> [Activity]: Look below for the line containing "nonconvex star-shaped hexagon, with"; from there through the line containing "edges of $C$.", both lines included, please set down each line exactly and nothing else.

> [Exercise data]:
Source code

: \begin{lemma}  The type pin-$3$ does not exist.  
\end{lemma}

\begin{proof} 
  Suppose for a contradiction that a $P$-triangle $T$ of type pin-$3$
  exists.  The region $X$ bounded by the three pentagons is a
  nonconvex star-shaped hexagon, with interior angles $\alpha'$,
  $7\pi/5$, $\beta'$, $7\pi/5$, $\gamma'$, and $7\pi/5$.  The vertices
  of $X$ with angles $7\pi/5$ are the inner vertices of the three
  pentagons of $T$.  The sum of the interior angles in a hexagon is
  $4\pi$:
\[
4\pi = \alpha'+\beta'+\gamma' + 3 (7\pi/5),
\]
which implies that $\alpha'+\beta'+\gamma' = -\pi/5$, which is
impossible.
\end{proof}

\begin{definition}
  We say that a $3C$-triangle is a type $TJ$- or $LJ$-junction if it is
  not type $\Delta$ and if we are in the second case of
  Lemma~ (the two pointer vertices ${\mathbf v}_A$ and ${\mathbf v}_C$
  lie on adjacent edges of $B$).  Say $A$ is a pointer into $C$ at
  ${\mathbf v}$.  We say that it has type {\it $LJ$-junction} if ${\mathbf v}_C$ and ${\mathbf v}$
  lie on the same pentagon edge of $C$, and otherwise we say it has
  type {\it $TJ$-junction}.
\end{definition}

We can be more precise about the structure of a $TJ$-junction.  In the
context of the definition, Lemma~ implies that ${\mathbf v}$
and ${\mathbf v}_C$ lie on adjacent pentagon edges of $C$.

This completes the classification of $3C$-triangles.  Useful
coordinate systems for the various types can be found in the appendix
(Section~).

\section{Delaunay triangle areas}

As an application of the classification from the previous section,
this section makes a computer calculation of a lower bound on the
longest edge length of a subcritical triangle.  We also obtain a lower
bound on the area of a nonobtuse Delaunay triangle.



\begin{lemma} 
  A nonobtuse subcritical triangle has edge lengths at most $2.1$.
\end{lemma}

...

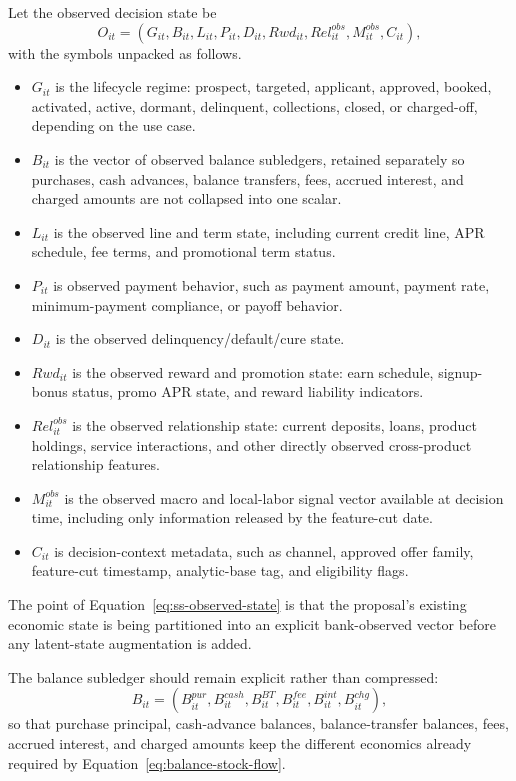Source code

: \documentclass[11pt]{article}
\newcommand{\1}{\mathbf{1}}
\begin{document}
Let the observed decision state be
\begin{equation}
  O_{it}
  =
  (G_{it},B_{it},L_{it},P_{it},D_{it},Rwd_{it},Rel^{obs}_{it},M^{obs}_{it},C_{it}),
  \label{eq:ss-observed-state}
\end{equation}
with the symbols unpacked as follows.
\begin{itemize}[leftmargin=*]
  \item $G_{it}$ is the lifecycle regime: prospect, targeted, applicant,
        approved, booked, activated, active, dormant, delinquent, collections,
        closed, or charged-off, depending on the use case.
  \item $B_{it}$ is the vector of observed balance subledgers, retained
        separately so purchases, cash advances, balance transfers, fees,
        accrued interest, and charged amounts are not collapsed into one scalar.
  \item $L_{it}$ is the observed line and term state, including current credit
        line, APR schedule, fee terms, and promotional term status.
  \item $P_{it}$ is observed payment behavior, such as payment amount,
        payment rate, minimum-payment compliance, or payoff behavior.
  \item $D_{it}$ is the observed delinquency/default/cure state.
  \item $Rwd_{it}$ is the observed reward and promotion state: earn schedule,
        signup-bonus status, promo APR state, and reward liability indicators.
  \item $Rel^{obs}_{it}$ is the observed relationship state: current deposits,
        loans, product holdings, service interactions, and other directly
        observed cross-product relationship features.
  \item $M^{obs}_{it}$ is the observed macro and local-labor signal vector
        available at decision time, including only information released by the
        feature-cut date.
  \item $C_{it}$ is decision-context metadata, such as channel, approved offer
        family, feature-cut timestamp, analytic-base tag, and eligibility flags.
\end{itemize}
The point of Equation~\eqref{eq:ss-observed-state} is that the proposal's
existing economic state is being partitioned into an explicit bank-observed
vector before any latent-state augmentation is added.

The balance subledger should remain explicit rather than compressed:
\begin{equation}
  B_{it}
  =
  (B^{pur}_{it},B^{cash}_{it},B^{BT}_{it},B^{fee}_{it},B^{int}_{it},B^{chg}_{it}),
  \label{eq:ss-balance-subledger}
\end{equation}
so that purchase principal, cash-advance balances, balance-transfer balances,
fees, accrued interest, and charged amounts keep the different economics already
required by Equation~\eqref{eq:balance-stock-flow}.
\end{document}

> [Finished exercise]:
  nonconvex star-shaped hexagon, with interior angles $\alpha'$,
  $7\pi/5$, $\beta'$, $7\pi/5$, $\gamma'$, and $7\pi/5$.  The vertices
  of $X$ with angles $7\pi/5$ are the inner vertices of the three
  pentagons of $T$.  The sum of the interior angles in a hexagon is
  $4\pi$:
\[
4\pi = \alpha'+\beta'+\gamma' + 3 (7\pi/5),
\]
which implies that $\alpha'+\beta'+\gamma' = -\pi/5$, which is
impossible.
\end{proof}

\begin{definition}
  We say that a $3C$-triangle is a type $TJ$- or $LJ$-junction if it is
  not type $\Delta$ and if we are in the second case of
  Lemma~ (the two pointer vertices ${\mathbf v}_A$ and ${\mathbf v}_C$
  lie on adjacent edges of $B$).  Say $A$ is a pointer into $C$ at
  ${\mathbf v}$.  We say that it has type {\it $LJ$-junction} if ${\mathbf v}_C$ and ${\mathbf v}$
  lie on the same pentagon edge of $C$, and otherwise we say it has
  type {\it $TJ$-junction}.
\end{definition}

We can be more precise about the structure of a $TJ$-junction.  In the
context of the definition, Lemma~ implies that ${\mathbf v}$
and ${\mathbf v}_C$ lie on adjacent pentagon edges of $C$.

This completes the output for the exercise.